TASK
Answer with one number only, the count of lines in the material below that hold "paramiko".
+--
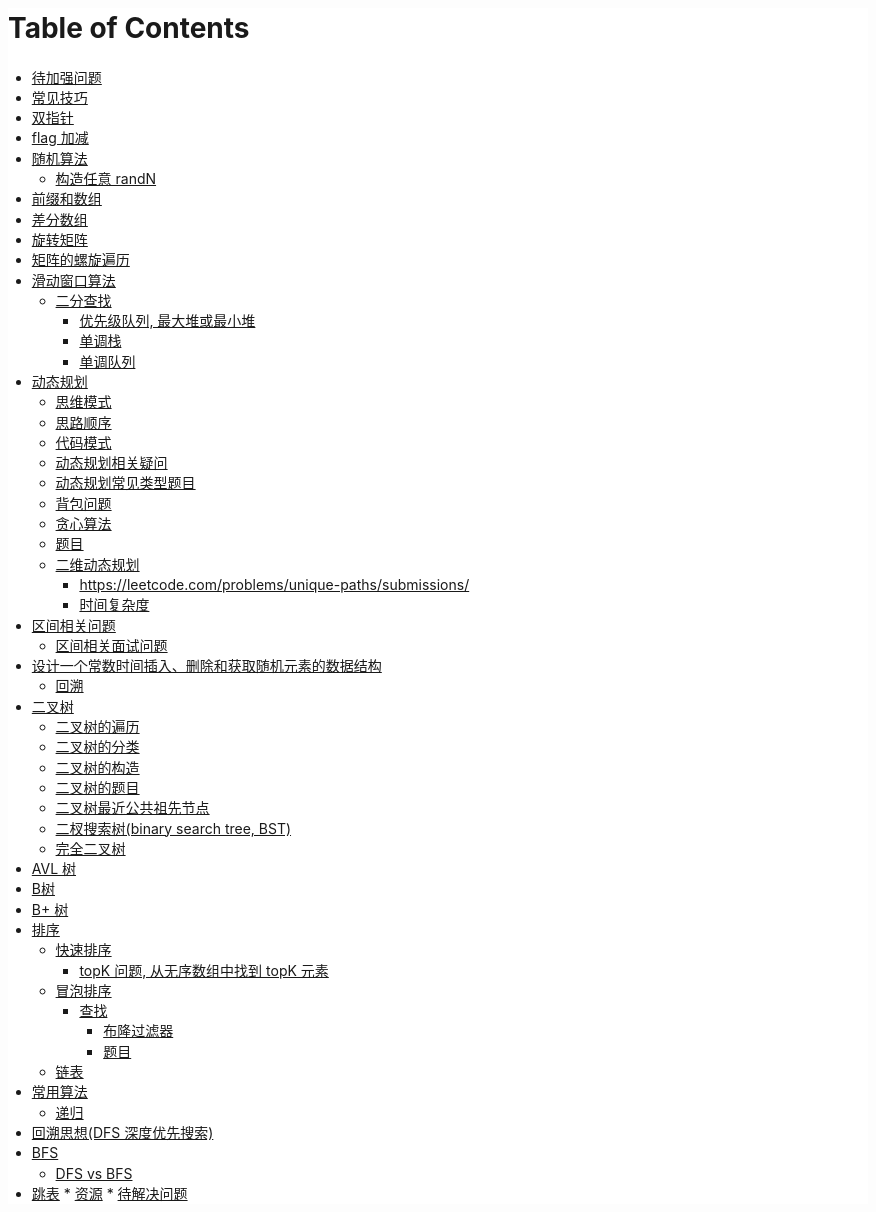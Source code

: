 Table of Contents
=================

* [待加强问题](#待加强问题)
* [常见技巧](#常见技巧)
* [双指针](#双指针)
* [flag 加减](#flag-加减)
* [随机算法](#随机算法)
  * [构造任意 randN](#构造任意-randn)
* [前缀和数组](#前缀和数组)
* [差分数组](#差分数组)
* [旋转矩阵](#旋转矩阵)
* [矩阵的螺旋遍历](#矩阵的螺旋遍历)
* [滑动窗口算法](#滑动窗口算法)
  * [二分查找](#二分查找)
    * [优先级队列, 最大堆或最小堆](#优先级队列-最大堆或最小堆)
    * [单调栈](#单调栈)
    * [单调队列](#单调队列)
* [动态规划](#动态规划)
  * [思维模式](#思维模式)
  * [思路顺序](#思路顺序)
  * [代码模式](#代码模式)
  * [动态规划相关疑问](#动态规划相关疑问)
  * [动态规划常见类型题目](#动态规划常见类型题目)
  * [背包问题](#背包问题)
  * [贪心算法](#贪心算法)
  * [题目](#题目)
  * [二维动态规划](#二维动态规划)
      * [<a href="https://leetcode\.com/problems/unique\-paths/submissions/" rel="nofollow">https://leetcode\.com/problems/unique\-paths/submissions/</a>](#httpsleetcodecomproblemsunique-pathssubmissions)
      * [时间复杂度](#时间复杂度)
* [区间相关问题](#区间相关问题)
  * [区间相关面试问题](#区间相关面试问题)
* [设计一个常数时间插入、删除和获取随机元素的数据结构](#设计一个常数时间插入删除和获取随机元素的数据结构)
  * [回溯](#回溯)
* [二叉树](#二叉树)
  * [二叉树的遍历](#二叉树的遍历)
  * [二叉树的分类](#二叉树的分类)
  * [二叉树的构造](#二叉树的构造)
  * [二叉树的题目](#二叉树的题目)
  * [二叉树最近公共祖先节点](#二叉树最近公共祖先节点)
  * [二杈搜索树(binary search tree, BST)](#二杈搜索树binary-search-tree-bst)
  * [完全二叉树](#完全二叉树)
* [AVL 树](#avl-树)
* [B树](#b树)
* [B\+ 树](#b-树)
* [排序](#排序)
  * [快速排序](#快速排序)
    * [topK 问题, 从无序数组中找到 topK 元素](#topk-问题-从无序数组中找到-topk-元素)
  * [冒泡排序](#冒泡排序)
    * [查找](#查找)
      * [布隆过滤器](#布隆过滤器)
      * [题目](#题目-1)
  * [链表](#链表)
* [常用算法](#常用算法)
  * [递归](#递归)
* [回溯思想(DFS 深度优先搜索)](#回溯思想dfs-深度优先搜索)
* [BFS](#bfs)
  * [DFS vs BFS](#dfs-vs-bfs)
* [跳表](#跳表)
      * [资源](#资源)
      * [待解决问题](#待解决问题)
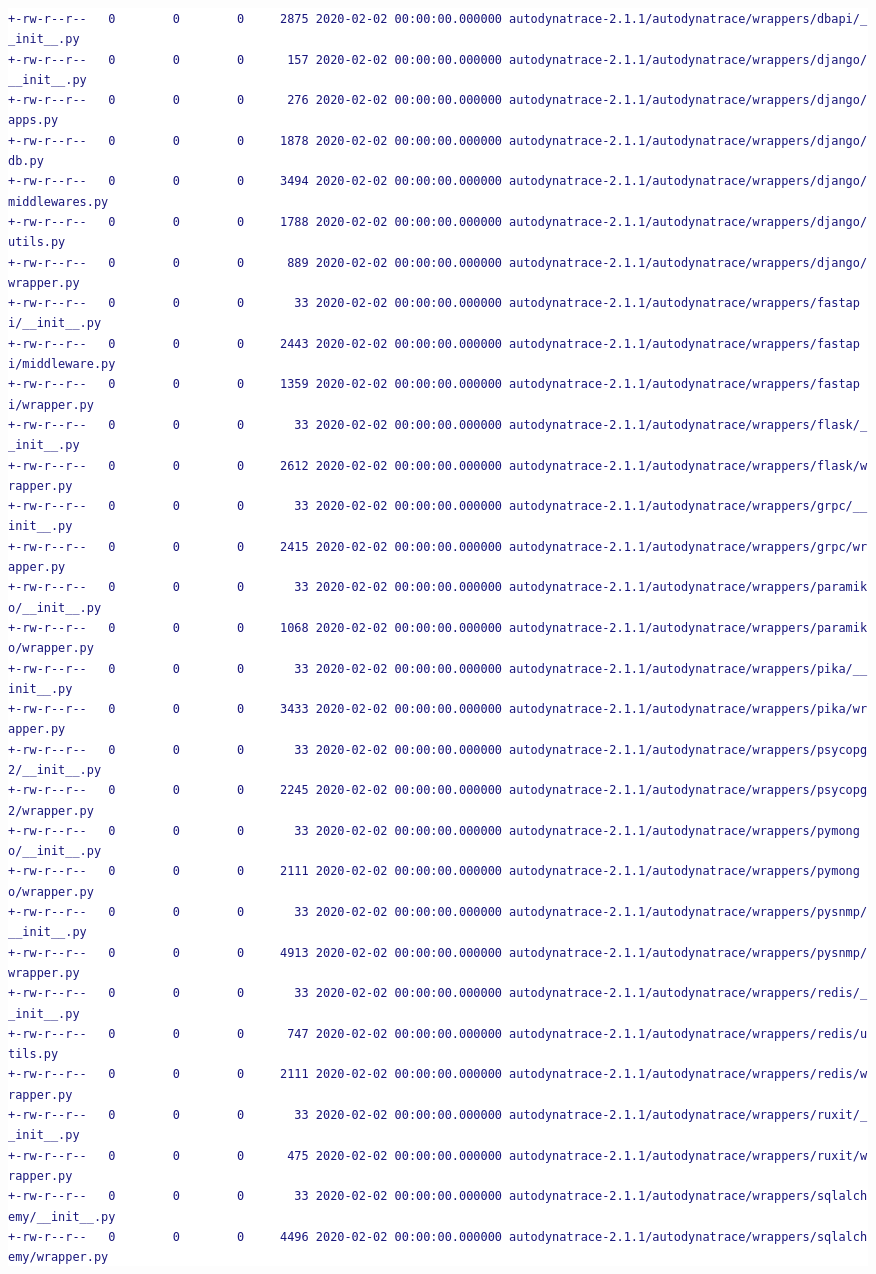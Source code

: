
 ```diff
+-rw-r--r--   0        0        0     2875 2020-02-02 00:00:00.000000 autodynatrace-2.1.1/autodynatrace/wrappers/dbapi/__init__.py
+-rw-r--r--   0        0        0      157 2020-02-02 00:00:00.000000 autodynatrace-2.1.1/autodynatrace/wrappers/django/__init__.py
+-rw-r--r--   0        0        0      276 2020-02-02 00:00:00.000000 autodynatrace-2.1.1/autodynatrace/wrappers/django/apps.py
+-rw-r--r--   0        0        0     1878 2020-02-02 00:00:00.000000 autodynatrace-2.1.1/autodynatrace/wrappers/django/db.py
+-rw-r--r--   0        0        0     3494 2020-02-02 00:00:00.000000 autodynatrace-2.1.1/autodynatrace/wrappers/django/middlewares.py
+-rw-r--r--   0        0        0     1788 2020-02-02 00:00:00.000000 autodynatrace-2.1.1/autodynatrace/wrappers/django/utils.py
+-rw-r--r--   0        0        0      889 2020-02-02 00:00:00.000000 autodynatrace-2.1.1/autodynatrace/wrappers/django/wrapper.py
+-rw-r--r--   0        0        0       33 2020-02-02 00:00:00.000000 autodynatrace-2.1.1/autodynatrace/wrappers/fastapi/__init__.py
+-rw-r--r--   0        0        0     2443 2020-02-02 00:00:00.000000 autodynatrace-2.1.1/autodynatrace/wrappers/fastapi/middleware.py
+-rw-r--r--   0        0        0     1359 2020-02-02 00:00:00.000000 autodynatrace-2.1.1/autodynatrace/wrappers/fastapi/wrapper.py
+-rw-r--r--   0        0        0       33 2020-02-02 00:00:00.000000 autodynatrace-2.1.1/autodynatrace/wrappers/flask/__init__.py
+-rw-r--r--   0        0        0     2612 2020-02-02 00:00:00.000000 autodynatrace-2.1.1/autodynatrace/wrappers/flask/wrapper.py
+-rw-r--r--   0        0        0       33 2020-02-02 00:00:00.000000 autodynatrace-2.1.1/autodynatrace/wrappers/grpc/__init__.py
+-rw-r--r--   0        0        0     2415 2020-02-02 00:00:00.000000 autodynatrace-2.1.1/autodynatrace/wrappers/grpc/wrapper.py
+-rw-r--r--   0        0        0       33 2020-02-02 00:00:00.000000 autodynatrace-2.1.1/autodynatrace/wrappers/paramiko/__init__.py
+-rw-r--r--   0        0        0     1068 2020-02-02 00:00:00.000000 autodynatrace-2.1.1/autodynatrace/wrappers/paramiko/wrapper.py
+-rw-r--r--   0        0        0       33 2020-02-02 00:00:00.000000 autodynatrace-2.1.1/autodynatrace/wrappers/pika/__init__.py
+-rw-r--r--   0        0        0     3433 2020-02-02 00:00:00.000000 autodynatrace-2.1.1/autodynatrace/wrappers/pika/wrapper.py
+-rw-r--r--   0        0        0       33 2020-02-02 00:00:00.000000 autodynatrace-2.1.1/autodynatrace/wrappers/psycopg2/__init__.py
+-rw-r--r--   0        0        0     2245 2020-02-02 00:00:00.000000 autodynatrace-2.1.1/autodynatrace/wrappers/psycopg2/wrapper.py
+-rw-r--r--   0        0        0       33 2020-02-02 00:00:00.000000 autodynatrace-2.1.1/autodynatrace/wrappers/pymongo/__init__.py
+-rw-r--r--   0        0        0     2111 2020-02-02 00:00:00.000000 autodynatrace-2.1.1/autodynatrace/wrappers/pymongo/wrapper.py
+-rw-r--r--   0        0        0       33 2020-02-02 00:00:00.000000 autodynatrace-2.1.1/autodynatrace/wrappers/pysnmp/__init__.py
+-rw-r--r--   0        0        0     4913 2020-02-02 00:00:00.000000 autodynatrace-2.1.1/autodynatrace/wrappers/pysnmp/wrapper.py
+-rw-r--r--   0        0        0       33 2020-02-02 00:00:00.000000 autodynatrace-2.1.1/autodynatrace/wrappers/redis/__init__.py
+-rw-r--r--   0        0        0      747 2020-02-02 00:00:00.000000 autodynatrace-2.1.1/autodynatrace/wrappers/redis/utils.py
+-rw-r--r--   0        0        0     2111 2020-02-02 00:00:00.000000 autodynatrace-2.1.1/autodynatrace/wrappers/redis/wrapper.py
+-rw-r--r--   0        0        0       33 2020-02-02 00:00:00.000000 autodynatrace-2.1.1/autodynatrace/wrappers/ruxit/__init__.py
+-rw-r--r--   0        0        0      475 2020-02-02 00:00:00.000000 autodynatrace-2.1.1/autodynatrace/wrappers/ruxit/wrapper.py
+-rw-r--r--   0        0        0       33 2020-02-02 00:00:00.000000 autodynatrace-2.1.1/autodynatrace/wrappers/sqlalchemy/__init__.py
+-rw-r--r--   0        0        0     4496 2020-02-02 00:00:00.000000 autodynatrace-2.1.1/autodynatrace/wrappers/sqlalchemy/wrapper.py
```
+--
RESULT OF THE TASK
2